Friday, December 19, 2008

Putting the funk in dysfunctional

Before the markets opened this morning, Pres. Bush reached into the TARP and scooped out $13.4 billion, funding short-term loans to U.S. automakers. The companies have until March 31st to demonstrate their "viability" or the loans will be recalled.

Translation:

"You're on the brink of bankruptcy -- you know it and I know it. And we both know that three months isn't enough time to prove a damned thing. So here, courtesy of American taxpayers, is some money to let you get your houses in order, so that you can file an 'orderly bankruptcy' in April, if not sooner.

"No, I don't know what 'viability' means, and I have no clue what an 'orderly bankruptcy' would look like. The next President will figure it out -- I'm outta here."

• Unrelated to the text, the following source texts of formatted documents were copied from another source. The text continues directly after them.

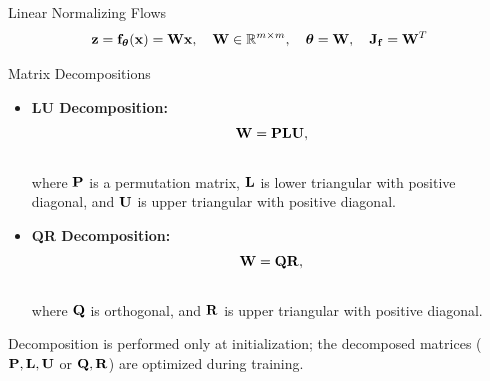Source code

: \documentclass{beamer}
\begin{document}
\begin{frame}{Linear Normalizing Flows}
	\vspace{-0.3cm}
	\[
		\mathbf{z} = \mathbf{f}_{\boldsymbol{\theta}}(\mathbf{x}) = \mathbf{W} \mathbf{x}, \quad \mathbf{W} \in \mathbb{R}^{m \times m}, \quad \boldsymbol{\theta} = \mathbf{W}, \quad \mathbf{J}_{\mathbf{f}} = \mathbf{W}^T
	\]
	\vspace{-0.7cm}
	\eqpause
	\begin{block}{Matrix Decompositions}
		\begin{itemize}
			\item \textbf{LU Decomposition:}
			\vspace{-0.3cm}
			\[
				\mathbf{W} = \mathbf{P} \mathbf{L} \mathbf{U},
			\]
			\vspace{-0.7cm} \\
			where $\mathbf{P}$ is a permutation matrix, $\mathbf{L}$ is lower triangular with positive diagonal, and $\mathbf{U}$ is upper triangular with positive diagonal.
			\eqpause
			\item \textbf{QR Decomposition:}
			\vspace{-0.3cm}
			\[
				\mathbf{W} = \mathbf{Q} \mathbf{R},
			\]
			\vspace{-0.7cm} \\
			where $\mathbf{Q}$ is orthogonal, and $\mathbf{R}$ is upper triangular with positive diagonal.
		\end{itemize}
	\end{block}
    \eqpause
	Decomposition is performed only at initialization; the decomposed matrices ($\mathbf{P}, \mathbf{L}, \mathbf{U}$ or $\mathbf{Q}, \mathbf{R}$) are optimized during training.

\end{frame}
\end{document}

In theory, the Bush administration's "last in, first out" provision would seem to favor the American taxpayer -- that is, we'd get our money back before other creditors would see a red cent -- but it's hard to imagine how companies that haven't shown themselves to be viable would be able to repay billions in government loans.

That viability-or-bust condition also puts enormous pressure on both ends of the automakers' supply chain, which comprises, to a large extent, those "other creditors" and vital distribution channels. We can predict that the automakers, just like banks that sucked up TARP funds, will hoard the money, which could spell big trouble for upstream suppliers and downstream dealer networks.

The whole concept of "viability," defined under the loan arrangement as "a positive net present value," is itself a canard. Whatever the companies "prove" to Congress between now and the end of March would be, at best, paper viability. The arrangement does mandate that labor costs be brought into line with non-union workers at foreign automakers' U.S. plants, but U.A.W. concessions won't be nearly enough.

So what's left -- longer shutdowns? Closing plants completely and cutting more jobs? Suspending or eliminating production demonstrates desperation, not long-term viability. What's more, taking those steps would further weaken regional economies and, more to the point, consumers' confidence in the product.

The only credible definition of "viability" is increasing sales, reducing debt and turning a profit -- and none of that will happen in three months. In this economy, with American consumers reining-in their spending, the automakers have no possible shot at "viability" between now and March 31st.

That said, an Obama administration surely will find a way to further postpone the inevitable -- at taxpayers' expense, of course.